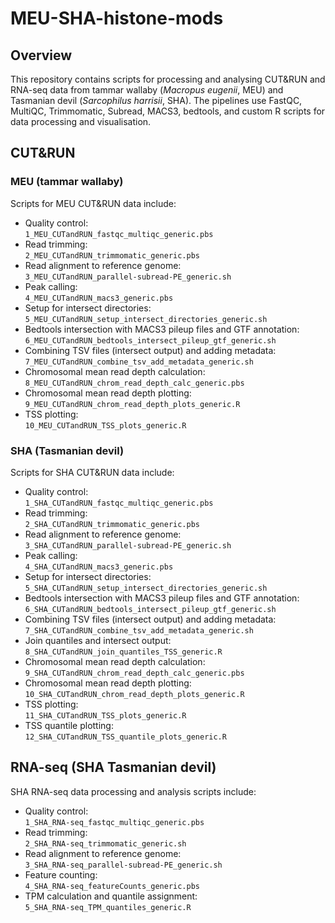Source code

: # MEU-SHA-histone-mods

## Overview

This repository contains scripts for processing and analysing CUT&RUN and RNA-seq data from tammar wallaby (*Macropus eugenii*, MEU) and Tasmanian devil (*Sarcophilus harrisii*, SHA). The pipelines use FastQC, MultiQC, Trimmomatic, Subread, MACS3, bedtools, and custom R scripts for data processing and visualisation.

## CUT&RUN

### MEU (tammar wallaby)  
Scripts for MEU CUT&RUN data include:

- Quality control:  
  `1_MEU_CUTandRUN_fastqc_multiqc_generic.pbs`  
- Read trimming:  
  `2_MEU_CUTandRUN_trimmomatic_generic.pbs`  
- Read alignment to reference genome:  
  `3_MEU_CUTandRUN_parallel-subread-PE_generic.sh`  
- Peak calling:  
  `4_MEU_CUTandRUN_macs3_generic.pbs`  
- Setup for intersect directories:  
  `5_MEU_CUTandRUN_setup_intersect_directories_generic.sh`  
- Bedtools intersection with MACS3 pileup files and GTF annotation:  
  `6_MEU_CUTandRUN_bedtools_intersect_pileup_gtf_generic.sh`  
- Combining TSV files (intersect output) and adding metadata:  
  `7_MEU_CUTandRUN_combine_tsv_add_metadata_generic.sh`  
- Chromosomal mean read depth calculation:  
  `8_MEU_CUTandRUN_chrom_read_depth_calc_generic.pbs`  
- Chromosomal mean read depth plotting:  
  `9_MEU_CUTandRUN_chrom_read_depth_plots_generic.R`  
- TSS plotting:  
  `10_MEU_CUTandRUN_TSS_plots_generic.R`  

### SHA (Tasmanian devil)  
Scripts for SHA CUT&RUN data include:

- Quality control:  
  `1_SHA_CUTandRUN_fastqc_multiqc_generic.pbs`  
- Read trimming:  
  `2_SHA_CUTandRUN_trimmomatic_generic.pbs`  
- Read alignment to reference genome:  
  `3_SHA_CUTandRUN_parallel-subread-PE_generic.sh`  
- Peak calling:  
  `4_SHA_CUTandRUN_macs3_generic.pbs`  
- Setup for intersect directories:  
  `5_SHA_CUTandRUN_setup_intersect_directories_generic.sh`  
- Bedtools intersection with MACS3 pileup files and GTF annotation:  
  `6_SHA_CUTandRUN_bedtools_intersect_pileup_gtf_generic.sh`  
- Combining TSV files (intersect output) and adding metadata:  
  `7_SHA_CUTandRUN_combine_tsv_add_metadata_generic.sh`  
- Join quantiles and intersect output:  
  `8_SHA_CUTandRUN_join_quantiles_TSS_generic.R`  
- Chromosomal mean read depth calculation:  
  `9_SHA_CUTandRUN_chrom_read_depth_calc_generic.pbs`  
- Chromosomal mean read depth plotting:  
  `10_SHA_CUTandRUN_chrom_read_depth_plots_generic.R`  
- TSS plotting:  
  `11_SHA_CUTandRUN_TSS_plots_generic.R`  
- TSS quantile plotting:  
  `12_SHA_CUTandRUN_TSS_quantile_plots_generic.R`  

## RNA-seq (SHA Tasmanian devil)

SHA RNA-seq data processing and analysis scripts include:

- Quality control:  
  `1_SHA_RNA-seq_fastqc_multiqc_generic.pbs`  
- Read trimming:  
  `2_SHA_RNA-seq_trimmomatic_generic.sh`  
- Read alignment to reference genome:  
  `3_SHA_RNA-seq_parallel-subread-PE_generic.sh`  
- Feature counting:  
  `4_SHA_RNA-seq_featureCounts_generic.pbs`  
- TPM calculation and quantile assignment:  
  `5_SHA_RNA-seq_TPM_quantiles_generic.R`  
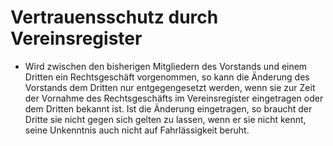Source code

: # Vertrauensschutz durch Vereinsregister

- Wird zwischen den bisherigen Mitgliedern des Vorstands und einem Dritten ein Rechtsgeschäft vorgenommen, so kann die Änderung des Vorstands dem Dritten nur entgegengesetzt werden, wenn sie zur Zeit der Vornahme des Rechtsgeschäfts im Vereinsregister eingetragen oder dem Dritten bekannt ist. Ist die Änderung eingetragen, so braucht der Dritte sie nicht gegen sich gelten zu lassen, wenn er sie nicht kennt, seine Unkenntnis auch nicht auf Fahrlässigkeit beruht.

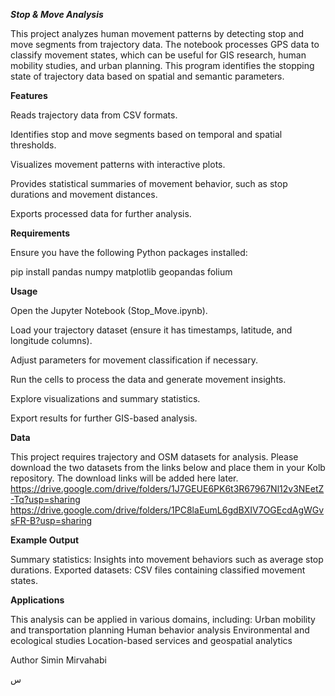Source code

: _**Stop & Move Analysis**_

This project analyzes human movement patterns by detecting stop and move segments from trajectory data. The notebook processes GPS data to classify movement states, which can be useful for GIS research, human mobility studies, and urban planning.
This program identifies the stopping state of trajectory data based on spatial and semantic parameters.

**Features**

Reads trajectory data from CSV formats.

Identifies stop and move segments based on temporal and spatial thresholds.

Visualizes movement patterns with interactive plots.

Provides statistical summaries of movement behavior, such as stop durations and movement distances.

Exports processed data for further analysis.

**Requirements**

Ensure you have the following Python packages installed:

pip install pandas numpy matplotlib geopandas folium

**Usage**

Open the Jupyter Notebook (Stop_Move.ipynb).

Load your trajectory dataset (ensure it has timestamps, latitude, and longitude columns).

Adjust parameters for movement classification if necessary.

Run the cells to process the data and generate movement insights.

Explore visualizations and summary statistics.

Export results for further GIS-based analysis.

**Data**

This project requires trajectory and OSM datasets for analysis. Please download the two datasets from the links below and place them in your Kolb repository. The download links will be added here later.
https://drive.google.com/drive/folders/1J7GEUE6PK6t3R67967Nl12v3NEetZ-Tq?usp=sharing
https://drive.google.com/drive/folders/1PC8laEumL6gdBXIV7OGEcdAgWGvsFR-B?usp=sharing


**Example Output**

Summary statistics: Insights into movement behaviors such as average stop durations.
Exported datasets: CSV files containing classified movement states.

**Applications**

This analysis can be applied in various domains, including:
Urban mobility and transportation planning
Human behavior analysis
Environmental and ecological studies
Location-based services and geospatial analytics

Author
Simin Mirvahabi

س


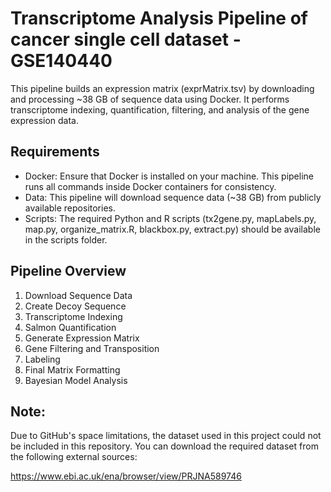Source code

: # Transcriptome Analysis Pipeline of cancer single cell dataset - GSE140440

This pipeline builds an expression matrix (exprMatrix.tsv) by downloading and processing ~38 GB of sequence data using Docker. It performs transcriptome indexing, quantification, filtering, and analysis of the gene expression data. 

## Requirements

- Docker: Ensure that Docker is installed on your machine. This pipeline runs all commands inside Docker containers for consistency.
- Data: This pipeline will download sequence data (~38 GB) from publicly available repositories.
- Scripts: The required Python and R scripts (tx2gene.py, mapLabels.py, map.py, organize_matrix.R, blackbox.py, extract.py) should be available in the scripts folder.

## Pipeline Overview

1. Download Sequence Data
2. Create Decoy Sequence
3. Transcriptome Indexing
4. Salmon Quantification
5. Generate Expression Matrix
6. Gene Filtering and Transposition
7. Labeling
8. Final Matrix Formatting
9. Bayesian Model Analysis

## Note:

Due to GitHub's space limitations, the dataset used in this project could not be included in this repository. You can download the required dataset from the following external sources:

https://www.ebi.ac.uk/ena/browser/view/PRJNA589746
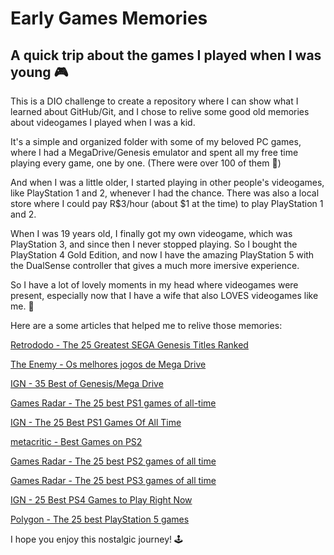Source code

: # Early Games Memories
## A quick trip about the games I played when I was young 🎮

This is a DIO challenge to create a repository where I can show what I learned about GitHub/Git, and I chose to relive some good old memories about videogames I played when I was a kid.

It's a simple and organized folder with some of my beloved PC games, where I had a MegaDrive/Genesis emulator and spent all my free time playing every game, one by one. (There were over 100 of them 🤯)

And when I was a little older, I started playing in other people's videogames, like PlayStation 1 and 2, whenever I had the chance. There was also a local store where I could pay R$3/hour (about $1 at the time) to play PlayStation 1 and 2.

When I was 19 years old, I finally got my own videogame, which was PlayStation 3, and since then I never stopped playing. So I bought the PlayStation 4 Gold Edition, and now I have the amazing PlayStation 5 with the DualSense controller that gives a much more imersive experience.

So I have a lot of lovely moments in my head where videogames were present, especially now that I have a wife that also LOVES videogames like me. 💙

Here are a some articles that helped me to relive those memories:

[Retrododo - The 25 Greatest SEGA Genesis Titles Ranked](https://www.theenemy.com.br/selecao-the-enemy/melhores-jogos-mega-drive#item-list-40)

[The Enemy - Os melhores jogos de Mega Drive](https://www.theenemy.com.br/selecao-the-enemy/melhores-jogos-mega-drive#item-list-8)

[IGN - 35 Best of Genesis/Mega Drive](https://www.ign.com/playlist/joshgowing/lists/copy-of-best-of-genesismega-drive)

[Games Radar - The 25 best PS1 games of all-time](https://www.gamesradar.com/best-psx-games/)

[IGN - The 25 Best PS1 Games Of All Time](https://www.ign.com/articles/best-ps1-games-playstation)

[metacritic - Best Games on PS2](https://www.metacritic.com/browse/game/ps2/)

[Games Radar - The 25 best PS2 games of all time](https://www.gamesradar.com/best-ps2-games-all-time/)

[Games Radar - The 25 best PS3 games of all time](https://www.gamesradar.com/best-ps3-games/)

[IGN - 25 Best PS4 Games to Play Right Now](https://www.ign.com/articles/best-ps4-games)

[Polygon - The 25 best PlayStation 5 games](https://www.polygon.com/ps5/21720698/best-ps5-games-playstation-5)


I hope you enjoy this nostalgic journey! 🕹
* * * * * * *
Copy out, from the material above, each line where the word "relive" is present.

This is a DIO challenge to create a repository where I can show what I learned about GitHub/Git, and I chose to relive some good old memories about videogames I played when I was a kid.
Here are a some articles that helped me to relive those memories:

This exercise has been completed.